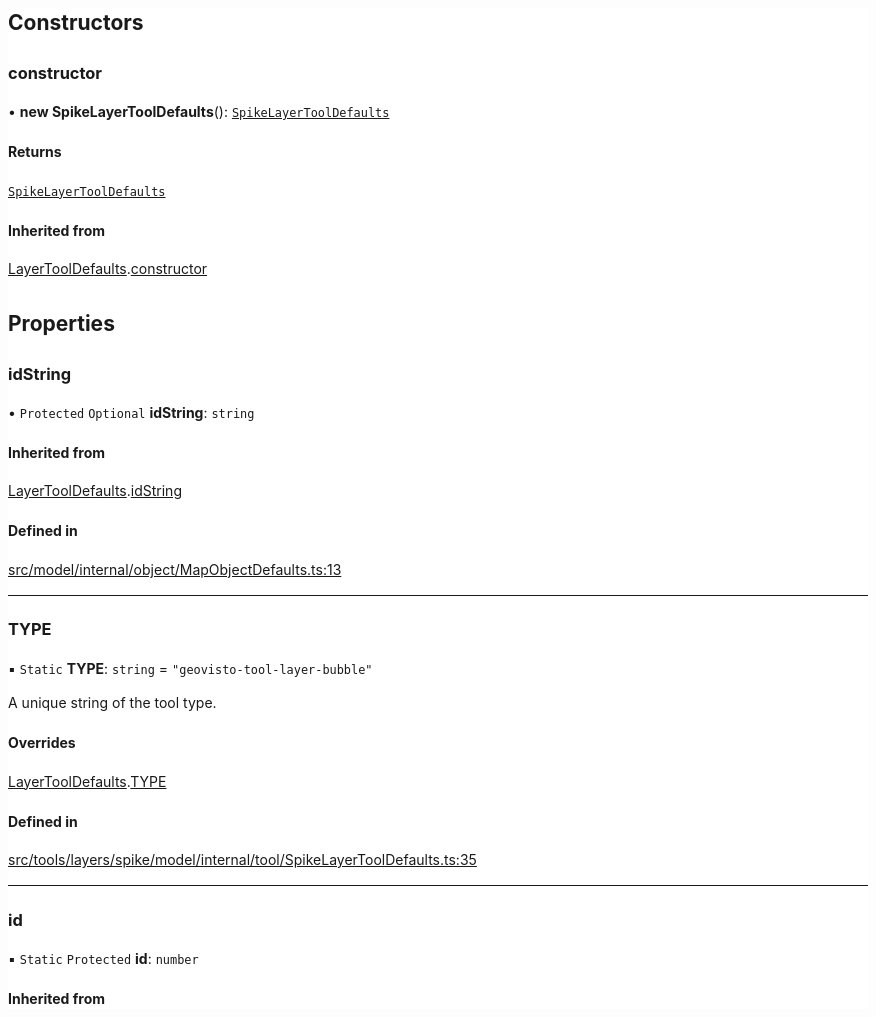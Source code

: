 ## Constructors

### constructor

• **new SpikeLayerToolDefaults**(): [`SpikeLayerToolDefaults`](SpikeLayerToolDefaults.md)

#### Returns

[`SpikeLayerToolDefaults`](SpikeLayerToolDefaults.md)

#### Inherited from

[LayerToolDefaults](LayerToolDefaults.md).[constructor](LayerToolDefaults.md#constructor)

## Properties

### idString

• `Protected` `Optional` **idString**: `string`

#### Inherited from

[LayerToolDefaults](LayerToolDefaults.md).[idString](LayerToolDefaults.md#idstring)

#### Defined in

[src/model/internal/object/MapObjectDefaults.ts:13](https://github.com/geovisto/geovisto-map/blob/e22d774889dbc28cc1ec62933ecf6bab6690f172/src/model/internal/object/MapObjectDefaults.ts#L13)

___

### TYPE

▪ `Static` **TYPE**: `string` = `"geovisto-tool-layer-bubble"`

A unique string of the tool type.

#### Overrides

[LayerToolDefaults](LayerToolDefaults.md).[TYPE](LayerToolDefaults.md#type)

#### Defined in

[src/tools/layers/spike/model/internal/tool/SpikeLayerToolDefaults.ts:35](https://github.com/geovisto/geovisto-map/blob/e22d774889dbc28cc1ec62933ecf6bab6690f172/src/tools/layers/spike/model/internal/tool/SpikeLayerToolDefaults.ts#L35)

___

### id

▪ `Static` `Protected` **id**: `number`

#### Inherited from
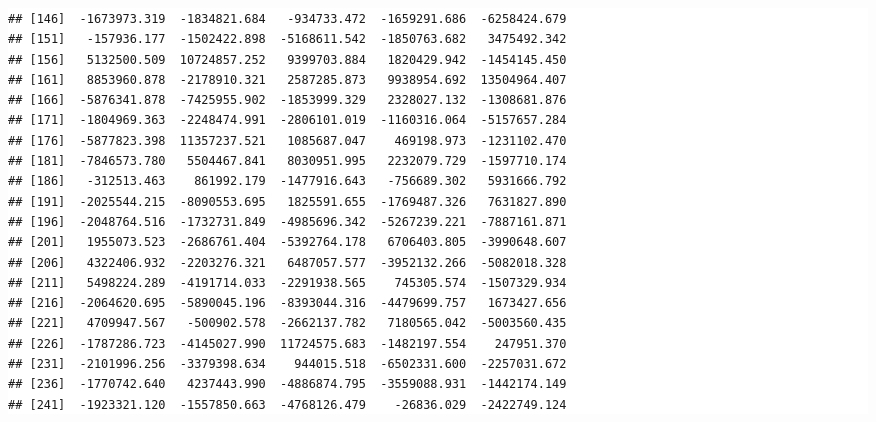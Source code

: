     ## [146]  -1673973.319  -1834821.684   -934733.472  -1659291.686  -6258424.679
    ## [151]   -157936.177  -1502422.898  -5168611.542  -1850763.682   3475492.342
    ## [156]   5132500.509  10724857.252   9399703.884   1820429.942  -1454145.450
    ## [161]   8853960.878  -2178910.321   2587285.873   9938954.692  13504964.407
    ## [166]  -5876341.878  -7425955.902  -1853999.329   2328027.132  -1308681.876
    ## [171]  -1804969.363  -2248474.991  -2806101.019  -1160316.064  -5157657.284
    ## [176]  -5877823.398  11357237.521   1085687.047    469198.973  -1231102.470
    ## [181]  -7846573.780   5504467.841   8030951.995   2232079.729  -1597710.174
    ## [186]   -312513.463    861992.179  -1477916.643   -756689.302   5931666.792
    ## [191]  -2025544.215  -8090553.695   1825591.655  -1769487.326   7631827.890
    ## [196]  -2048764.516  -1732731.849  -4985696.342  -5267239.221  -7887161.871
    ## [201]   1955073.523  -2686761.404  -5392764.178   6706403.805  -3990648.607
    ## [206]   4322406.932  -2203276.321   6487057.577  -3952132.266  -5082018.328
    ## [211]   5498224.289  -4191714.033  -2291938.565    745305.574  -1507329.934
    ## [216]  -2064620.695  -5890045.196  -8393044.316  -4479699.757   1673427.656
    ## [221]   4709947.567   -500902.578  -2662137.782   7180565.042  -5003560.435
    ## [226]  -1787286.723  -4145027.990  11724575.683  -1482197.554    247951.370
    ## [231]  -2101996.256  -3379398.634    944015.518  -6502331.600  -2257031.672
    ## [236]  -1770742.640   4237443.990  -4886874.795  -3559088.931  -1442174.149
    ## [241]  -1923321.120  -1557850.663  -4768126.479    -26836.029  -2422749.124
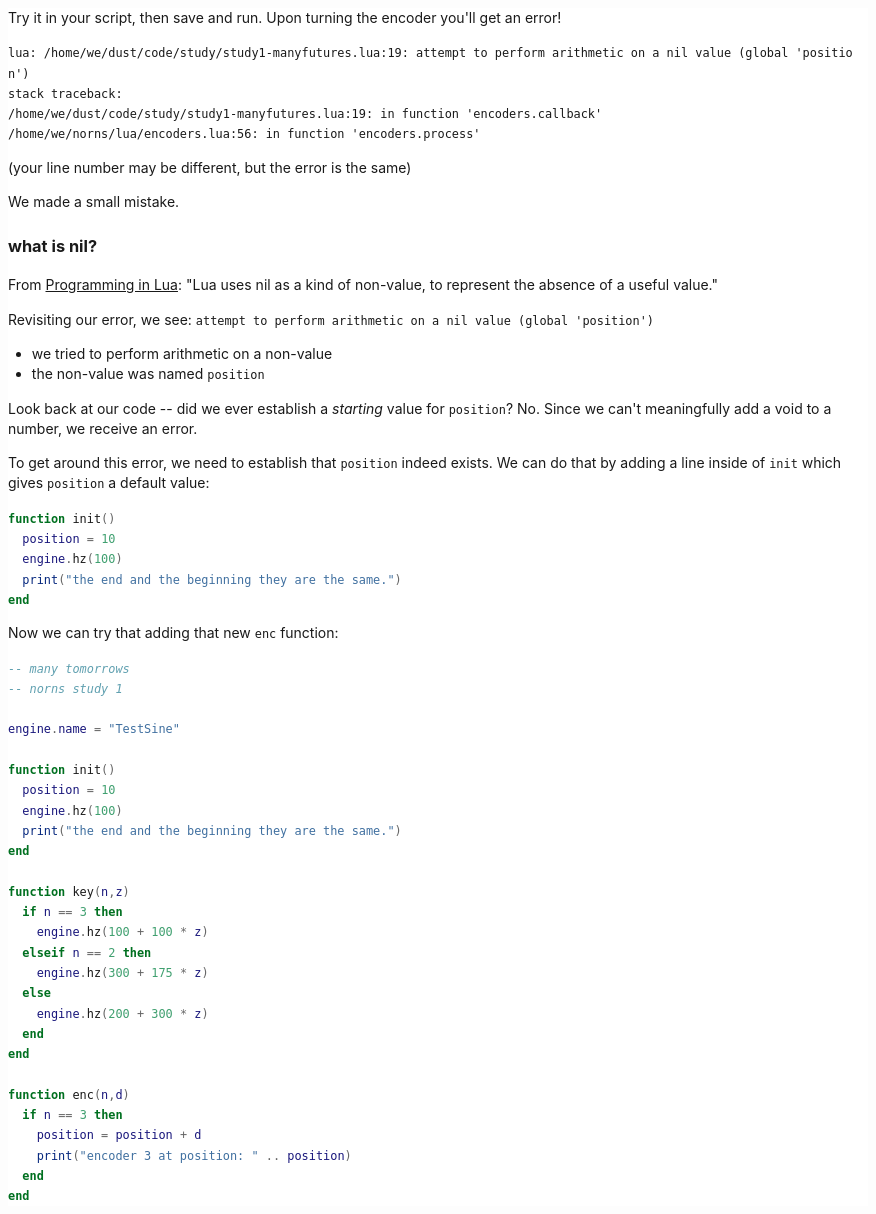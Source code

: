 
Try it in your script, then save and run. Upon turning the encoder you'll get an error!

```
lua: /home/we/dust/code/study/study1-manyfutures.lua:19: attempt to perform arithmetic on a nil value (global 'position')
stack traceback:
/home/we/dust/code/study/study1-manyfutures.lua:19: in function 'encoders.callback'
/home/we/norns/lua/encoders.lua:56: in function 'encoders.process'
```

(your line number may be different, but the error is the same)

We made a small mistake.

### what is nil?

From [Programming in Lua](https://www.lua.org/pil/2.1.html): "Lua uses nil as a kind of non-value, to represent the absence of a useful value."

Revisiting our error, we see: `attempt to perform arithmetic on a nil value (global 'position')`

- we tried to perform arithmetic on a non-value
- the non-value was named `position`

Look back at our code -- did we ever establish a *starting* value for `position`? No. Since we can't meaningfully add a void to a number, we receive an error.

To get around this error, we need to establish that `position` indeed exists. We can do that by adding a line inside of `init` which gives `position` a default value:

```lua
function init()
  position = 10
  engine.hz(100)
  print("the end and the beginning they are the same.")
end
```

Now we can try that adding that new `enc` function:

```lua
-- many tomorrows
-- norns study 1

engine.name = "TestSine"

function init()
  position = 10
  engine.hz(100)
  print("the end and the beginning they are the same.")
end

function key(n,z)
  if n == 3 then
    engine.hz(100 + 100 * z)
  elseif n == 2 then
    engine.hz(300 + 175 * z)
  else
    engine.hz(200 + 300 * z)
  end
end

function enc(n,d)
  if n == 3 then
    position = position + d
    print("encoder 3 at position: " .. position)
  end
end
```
—————
Task to carry out >> Nothing but a number should be given: the count of lines in the material where the string "attempt" occurs.

Result >> 2